彼女の濃い~ぃ1h⑧
都市国家モタルサから都市国家ゴリンドへ。移動馬車での都市国家間の移動には、平均して片道二十分が設定されている。裏話的な事を書くとサービス側担当者は1~2時間を設定したかったらしい。が、さすがにそれは長すぎると、移動の行程を演出できる程度の長さに収まったのだ。
ではその演出は? というと。
『きしゃあーーーーー!!』
移動馬車を襲うモンスターとのランダムエンカウントである。
エンカウントから十分間、間を開けながら襲ってくるモンスターから移動馬車を守りきれば無事到着。
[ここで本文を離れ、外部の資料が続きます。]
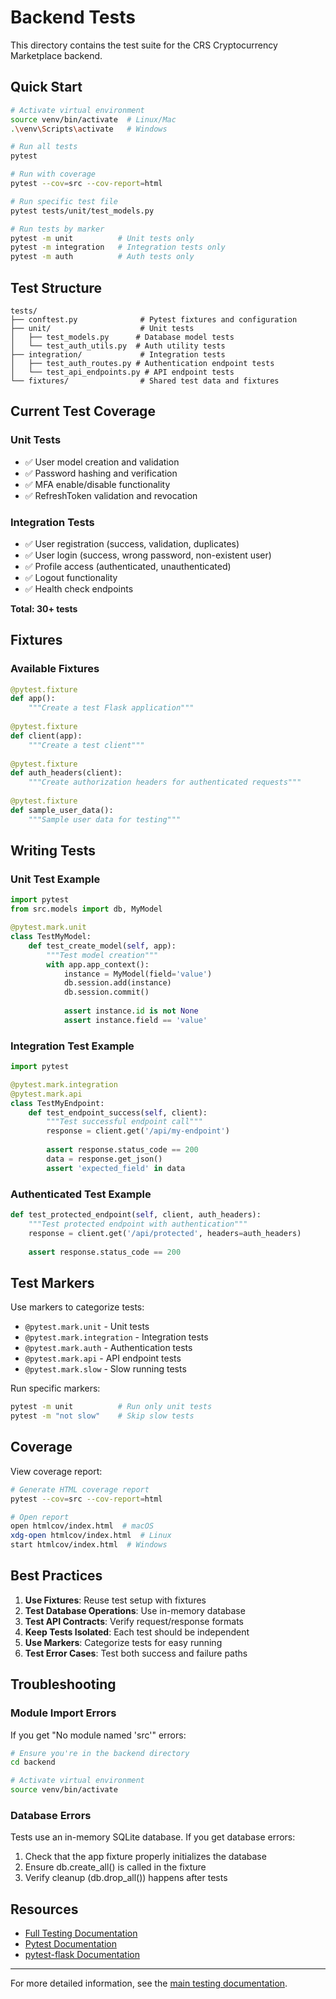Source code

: # Backend Tests

This directory contains the test suite for the CRS Cryptocurrency Marketplace backend.

## Quick Start

```bash
# Activate virtual environment
source venv/bin/activate  # Linux/Mac
.\venv\Scripts\activate   # Windows

# Run all tests
pytest

# Run with coverage
pytest --cov=src --cov-report=html

# Run specific test file
pytest tests/unit/test_models.py

# Run tests by marker
pytest -m unit          # Unit tests only
pytest -m integration   # Integration tests only
pytest -m auth          # Auth tests only
```

## Test Structure

```
tests/
├── conftest.py              # Pytest fixtures and configuration
├── unit/                    # Unit tests
│   ├── test_models.py      # Database model tests
│   └── test_auth_utils.py  # Auth utility tests
├── integration/             # Integration tests
│   ├── test_auth_routes.py # Authentication endpoint tests
│   └── test_api_endpoints.py # API endpoint tests
└── fixtures/                # Shared test data and fixtures
```

## Current Test Coverage

### Unit Tests
- ✅ User model creation and validation
- ✅ Password hashing and verification
- ✅ MFA enable/disable functionality
- ✅ RefreshToken validation and revocation

### Integration Tests
- ✅ User registration (success, validation, duplicates)
- ✅ User login (success, wrong password, non-existent user)
- ✅ Profile access (authenticated, unauthenticated)
- ✅ Logout functionality
- ✅ Health check endpoints

**Total: 30+ tests**

## Fixtures

### Available Fixtures

```python
@pytest.fixture
def app():
    """Create a test Flask application"""
    
@pytest.fixture
def client(app):
    """Create a test client"""
    
@pytest.fixture
def auth_headers(client):
    """Create authorization headers for authenticated requests"""
    
@pytest.fixture
def sample_user_data():
    """Sample user data for testing"""
```

## Writing Tests

### Unit Test Example

```python
import pytest
from src.models import db, MyModel

@pytest.mark.unit
class TestMyModel:
    def test_create_model(self, app):
        """Test model creation"""
        with app.app_context():
            instance = MyModel(field='value')
            db.session.add(instance)
            db.session.commit()
            
            assert instance.id is not None
            assert instance.field == 'value'
```

### Integration Test Example

```python
import pytest

@pytest.mark.integration
@pytest.mark.api
class TestMyEndpoint:
    def test_endpoint_success(self, client):
        """Test successful endpoint call"""
        response = client.get('/api/my-endpoint')
        
        assert response.status_code == 200
        data = response.get_json()
        assert 'expected_field' in data
```

### Authenticated Test Example

```python
def test_protected_endpoint(self, client, auth_headers):
    """Test protected endpoint with authentication"""
    response = client.get('/api/protected', headers=auth_headers)
    
    assert response.status_code == 200
```

## Test Markers

Use markers to categorize tests:

- `@pytest.mark.unit` - Unit tests
- `@pytest.mark.integration` - Integration tests
- `@pytest.mark.auth` - Authentication tests
- `@pytest.mark.api` - API endpoint tests
- `@pytest.mark.slow` - Slow running tests

Run specific markers:

```bash
pytest -m unit          # Run only unit tests
pytest -m "not slow"    # Skip slow tests
```

## Coverage

View coverage report:

```bash
# Generate HTML coverage report
pytest --cov=src --cov-report=html

# Open report
open htmlcov/index.html  # macOS
xdg-open htmlcov/index.html  # Linux
start htmlcov/index.html  # Windows
```

## Best Practices

1. **Use Fixtures**: Reuse test setup with fixtures
2. **Test Database Operations**: Use in-memory database
3. **Test API Contracts**: Verify request/response formats
4. **Keep Tests Isolated**: Each test should be independent
5. **Use Markers**: Categorize tests for easy running
6. **Test Error Cases**: Test both success and failure paths

## Troubleshooting

### Module Import Errors

If you get "No module named 'src'" errors:

```bash
# Ensure you're in the backend directory
cd backend

# Activate virtual environment
source venv/bin/activate
```

### Database Errors

Tests use an in-memory SQLite database. If you get database errors:

1. Check that the app fixture properly initializes the database
2. Ensure db.create_all() is called in the fixture
3. Verify cleanup (db.drop_all()) happens after tests

## Resources

- [Full Testing Documentation](../../docs/TESTING.md)
- [Pytest Documentation](https://docs.pytest.org/)
- [pytest-flask Documentation](https://pytest-flask.readthedocs.io/)

---

For more detailed information, see the [main testing documentation](../../docs/TESTING.md).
ダメならば高い確率で行きの街へと送り返され、低い確率ではランダムで適当な、目的地以外の街へと放り出される。
なかなか意地の悪い仕様なのであった。
当然、トキヤはモンスターに襲われる。
今回のモンスターは地域が荒野なせいか、恐竜系の大型種が一体である。名は『フレンドリードーザー』。外見は典型的な首長竜である。
草食恐竜をモデルにしているせいか、モンスターでありながらプレイヤーを殺さない、温厚な性格という設定である。だが同時に草食恐竜の特性で、群れていないと不安で暴れるという性格も設定されている。その設定の相乗効果か、フレンドリードーザーは馬車に乗車するプレイヤーを何人か、拉致って確実に何処か遠くの街へ運ぶという習性を持つこととなった。
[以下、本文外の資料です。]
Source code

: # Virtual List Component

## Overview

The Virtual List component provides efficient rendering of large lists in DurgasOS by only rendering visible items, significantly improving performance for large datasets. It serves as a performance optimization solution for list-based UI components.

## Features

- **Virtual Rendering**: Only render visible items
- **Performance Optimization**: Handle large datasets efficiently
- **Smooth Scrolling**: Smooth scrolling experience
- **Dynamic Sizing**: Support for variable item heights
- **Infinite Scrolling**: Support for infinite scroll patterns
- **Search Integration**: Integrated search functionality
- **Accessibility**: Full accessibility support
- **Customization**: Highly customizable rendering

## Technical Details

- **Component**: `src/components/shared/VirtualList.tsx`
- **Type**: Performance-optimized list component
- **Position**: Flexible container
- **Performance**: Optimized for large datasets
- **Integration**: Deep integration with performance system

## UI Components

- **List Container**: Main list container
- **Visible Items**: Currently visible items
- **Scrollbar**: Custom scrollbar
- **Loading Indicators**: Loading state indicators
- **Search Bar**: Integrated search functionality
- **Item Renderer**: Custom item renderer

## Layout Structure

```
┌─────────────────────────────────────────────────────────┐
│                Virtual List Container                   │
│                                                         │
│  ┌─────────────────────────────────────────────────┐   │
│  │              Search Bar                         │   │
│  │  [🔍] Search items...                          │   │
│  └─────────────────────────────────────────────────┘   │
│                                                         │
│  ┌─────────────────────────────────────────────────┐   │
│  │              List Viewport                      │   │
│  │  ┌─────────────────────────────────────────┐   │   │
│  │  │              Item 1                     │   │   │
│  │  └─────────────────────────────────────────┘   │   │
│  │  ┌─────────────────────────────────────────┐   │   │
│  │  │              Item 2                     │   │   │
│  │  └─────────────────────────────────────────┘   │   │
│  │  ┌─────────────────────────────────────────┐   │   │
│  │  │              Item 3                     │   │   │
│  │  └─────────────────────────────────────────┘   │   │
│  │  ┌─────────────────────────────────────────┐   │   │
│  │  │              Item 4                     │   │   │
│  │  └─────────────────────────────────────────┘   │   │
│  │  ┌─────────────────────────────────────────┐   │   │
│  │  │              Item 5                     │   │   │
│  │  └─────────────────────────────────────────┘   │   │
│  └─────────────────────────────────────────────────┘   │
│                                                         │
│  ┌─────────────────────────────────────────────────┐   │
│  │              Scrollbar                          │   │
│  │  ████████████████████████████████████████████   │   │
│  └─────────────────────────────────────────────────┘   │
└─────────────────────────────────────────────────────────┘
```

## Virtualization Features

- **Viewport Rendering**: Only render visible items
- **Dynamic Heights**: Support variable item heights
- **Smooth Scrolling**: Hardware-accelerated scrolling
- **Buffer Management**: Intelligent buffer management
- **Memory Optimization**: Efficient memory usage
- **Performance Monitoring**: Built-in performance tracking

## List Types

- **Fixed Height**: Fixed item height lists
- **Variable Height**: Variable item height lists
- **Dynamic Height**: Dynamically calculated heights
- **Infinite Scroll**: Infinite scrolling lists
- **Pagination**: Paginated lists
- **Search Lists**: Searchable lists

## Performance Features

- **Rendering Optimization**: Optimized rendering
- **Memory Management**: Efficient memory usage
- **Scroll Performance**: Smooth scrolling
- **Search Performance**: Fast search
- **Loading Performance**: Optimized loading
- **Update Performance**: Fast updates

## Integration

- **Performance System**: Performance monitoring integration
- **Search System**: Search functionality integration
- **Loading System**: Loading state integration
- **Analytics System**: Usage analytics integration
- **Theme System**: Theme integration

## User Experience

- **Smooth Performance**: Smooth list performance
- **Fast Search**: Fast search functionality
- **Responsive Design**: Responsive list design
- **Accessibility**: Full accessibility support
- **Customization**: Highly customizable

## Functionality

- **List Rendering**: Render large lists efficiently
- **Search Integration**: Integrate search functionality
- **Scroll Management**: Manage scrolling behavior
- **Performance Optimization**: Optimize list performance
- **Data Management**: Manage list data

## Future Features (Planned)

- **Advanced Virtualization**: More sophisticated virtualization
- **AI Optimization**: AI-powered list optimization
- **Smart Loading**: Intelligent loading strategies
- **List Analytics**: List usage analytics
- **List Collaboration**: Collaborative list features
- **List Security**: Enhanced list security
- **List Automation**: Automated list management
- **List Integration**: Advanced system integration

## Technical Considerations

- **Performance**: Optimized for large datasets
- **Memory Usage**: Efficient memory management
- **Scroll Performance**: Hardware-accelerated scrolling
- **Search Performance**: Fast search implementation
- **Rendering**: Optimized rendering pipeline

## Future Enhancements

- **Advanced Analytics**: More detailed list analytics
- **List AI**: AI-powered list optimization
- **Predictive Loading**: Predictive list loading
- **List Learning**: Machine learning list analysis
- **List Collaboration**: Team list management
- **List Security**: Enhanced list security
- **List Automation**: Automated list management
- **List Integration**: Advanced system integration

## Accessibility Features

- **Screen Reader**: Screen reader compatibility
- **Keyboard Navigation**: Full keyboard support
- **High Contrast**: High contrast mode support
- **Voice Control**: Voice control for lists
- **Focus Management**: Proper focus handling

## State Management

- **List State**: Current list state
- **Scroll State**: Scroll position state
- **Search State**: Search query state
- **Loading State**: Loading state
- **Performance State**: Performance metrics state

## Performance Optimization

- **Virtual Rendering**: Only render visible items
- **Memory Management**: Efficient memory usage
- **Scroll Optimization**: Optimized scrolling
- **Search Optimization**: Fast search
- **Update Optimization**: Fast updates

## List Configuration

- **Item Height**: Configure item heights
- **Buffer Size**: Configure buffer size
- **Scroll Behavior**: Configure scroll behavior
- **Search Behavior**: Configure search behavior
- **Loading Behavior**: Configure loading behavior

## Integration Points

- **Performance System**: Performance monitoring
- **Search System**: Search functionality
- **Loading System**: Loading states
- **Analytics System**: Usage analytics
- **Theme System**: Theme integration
たった一人の乗客であるトキヤは、当然、その対象になったのである。
だがしかし、フレンドリードーザーは目的を果たす事はできなかった。
トキヤを巻き取ろうとして伸ばされた長い首、その先端の小さな頭部。トキヤに触れるか触れないかのタイミングで、トキヤの左腕が消えたように素早く振られる。“ドガン”と派手な衝突音が鳴り、フレンドリードーザーの頭部が跳ね飛ばされて、千切れて消えた。
守護騎士の防御的必殺技、『カウンターバッシュ』である。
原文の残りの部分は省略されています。